> Stored data

· · ·

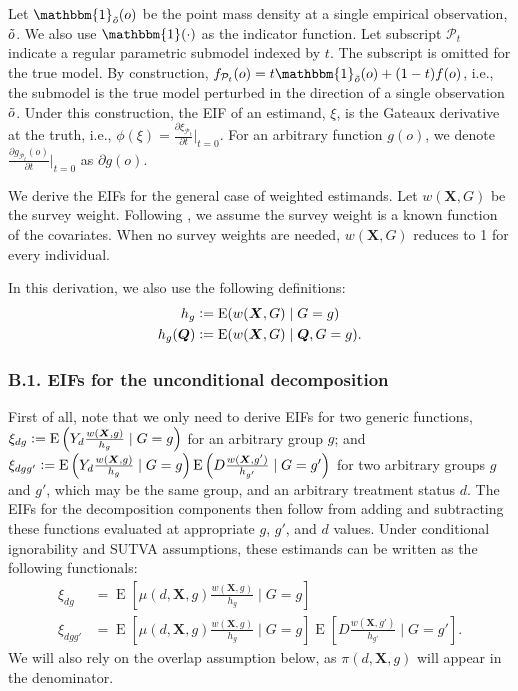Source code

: \documentclass[12pt,a4paper]{article}
\newcommand{\E}{\operatorname{E}}
\def\X{{\boldsymbol X}}
\def\Q{{\boldsymbol Q}}
\def\one{\mathbbm{1}}
\newcommand{\defeq}{\vcentcolon=}
\begin{document}
Let $\one_{\Tilde{o}}(o)$ be the point mass density at a single empirical observation,  $\Tilde{o}$. We also use $\one(\cdot)$ as the indicator function. Let subscript $\mathcal{P}_t$ indicate a regular parametric submodel indexed by $t$. The subscript is omitted for the true model. By construction, $f_{\mathcal{P}_t}(o)=t \one_{\Tilde{o}}(o) + (1-t)f(o)$, i.e., the submodel is the true model perturbed in the direction of a single observation $\Tilde{o}$. Under this construction, the EIF of an estimand, $\xi$, is the Gateaux derivative at the truth, i.e., $\phi(\xi)=\frac{\partial \xi_{\mathcal{P}_t}}{\partial t} \big|_{t=0}$. For an arbitrary function $g(o)$, we denote $ \frac{\partial g_{\mathcal{P}_t}(o)}{\partial t} \big|_{t=0}$ as $\partial g(o)$. 

We derive the EIFs for the general case of  weighted estimands. Let $w(\X,  G)$ be the  survey weight. Following \citet{hirano_efficient_2003}, we assume the survey weight is a known function of the covariates. When no survey weights are needed, $w(\X, G)$ reduces to 1 for every individual.

In this derivation, we also use the following definitions:
\begin{align*}
    h_g & \defeq \E(w(\X,  G) \mid G=g) \\
    h_g(\Q) & \defeq \E(w(\X,  G) \mid \Q, G=g).
\end{align*}

\subsubsection*{B.1. EIFs for the unconditional decomposition}
First of all, note that we only need to derive EIFs for two generic functions, $\xi_{dg} \defeq \E \left(Y_d \frac{ w(\X,g)}{h_g} \mid G=g  \right)$ for an arbitrary group $g$; and $\xi_{dgg'} \defeq \E \left(Y_d \frac{ w(\X,g)}{h_g} \mid G=g \right)\E \left(D \frac{ w(\X,g')}{h_{g'}}  \mid G=g' \right)$ for two arbitrary groups $g$ and $g'$, which may be the same group, and an arbitrary treatment status $d$. The EIFs for the decomposition components then follow from adding and subtracting these functions evaluated at appropriate $g$, $g'$, and $d$ values. Under conditional ignorability and SUTVA assumptions, these estimands can be written as the following functionals:
\begin{align*}
    \xi_{dg} &= \E \left[\mu(d,\X,g) \frac{ w(\X,g)}{h_g} \mid G=g \right] \\
    \xi_{dgg'} &= \E \left[\mu(d,\X,g) \frac{ w(\X,g)}{h_g} \mid G=g \right] \E \left[D \frac{ w(\X,g')}{h_{g'}}  \mid G=g' \right].
\end{align*}
We will also rely on the overlap assumption below, as $\pi(d,\X,g)$ will appear in the denominator.
\end{document}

· · ·

> EXERCISE REQUIREMENTS
Omitting all pictures, copy the preceding entries without any alteration.

> RESULT FOR THIS TASK
Source code

: \documentclass[12pt,a4paper]{article}
\newcommand{\E}{\operatorname{E}}
\def\X{{\boldsymbol X}}
\def\Q{{\boldsymbol Q}}
\def\one{\mathbbm{1}}
\newcommand{\defeq}{\vcentcolon=}
\begin{document}
Let $\one_{\Tilde{o}}(o)$ be the point mass density at a single empirical observation,  $\Tilde{o}$. We also use $\one(\cdot)$ as the indicator function. Let subscript $\mathcal{P}_t$ indicate a regular parametric submodel indexed by $t$. The subscript is omitted for the true model. By construction, $f_{\mathcal{P}_t}(o)=t \one_{\Tilde{o}}(o) + (1-t)f(o)$, i.e., the submodel is the true model perturbed in the direction of a single observation $\Tilde{o}$. Under this construction, the EIF of an estimand, $\xi$, is the Gateaux derivative at the truth, i.e., $\phi(\xi)=\frac{\partial \xi_{\mathcal{P}_t}}{\partial t} \big|_{t=0}$. For an arbitrary function $g(o)$, we denote $ \frac{\partial g_{\mathcal{P}_t}(o)}{\partial t} \big|_{t=0}$ as $\partial g(o)$. 

We derive the EIFs for the general case of  weighted estimands. Let $w(\X,  G)$ be the  survey weight. Following \citet{hirano_efficient_2003}, we assume the survey weight is a known function of the covariates. When no survey weights are needed, $w(\X, G)$ reduces to 1 for every individual.

In this derivation, we also use the following definitions:
\begin{align*}
    h_g & \defeq \E(w(\X,  G) \mid G=g) \\
    h_g(\Q) & \defeq \E(w(\X,  G) \mid \Q, G=g).
\end{align*}

\subsubsection*{B.1. EIFs for the unconditional decomposition}
First of all, note that we only need to derive EIFs for two generic functions, $\xi_{dg} \defeq \E \left(Y_d \frac{ w(\X,g)}{h_g} \mid G=g  \right)$ for an arbitrary group $g$; and $\xi_{dgg'} \defeq \E \left(Y_d \frac{ w(\X,g)}{h_g} \mid G=g \right)\E \left(D \frac{ w(\X,g')}{h_{g'}}  \mid G=g' \right)$ for two arbitrary groups $g$ and $g'$, which may be the same group, and an arbitrary treatment status $d$. The EIFs for the decomposition components then follow from adding and subtracting these functions evaluated at appropriate $g$, $g'$, and $d$ values. Under conditional ignorability and SUTVA assumptions, these estimands can be written as the following functionals:
\begin{align*}
    \xi_{dg} &= \E \left[\mu(d,\X,g) \frac{ w(\X,g)}{h_g} \mid G=g \right] \\
    \xi_{dgg'} &= \E \left[\mu(d,\X,g) \frac{ w(\X,g)}{h_g} \mid G=g \right] \E \left[D \frac{ w(\X,g')}{h_{g'}}  \mid G=g' \right].
\end{align*}
We will also rely on the overlap assumption below, as $\pi(d,\X,g)$ will appear in the denominator.
\end{document}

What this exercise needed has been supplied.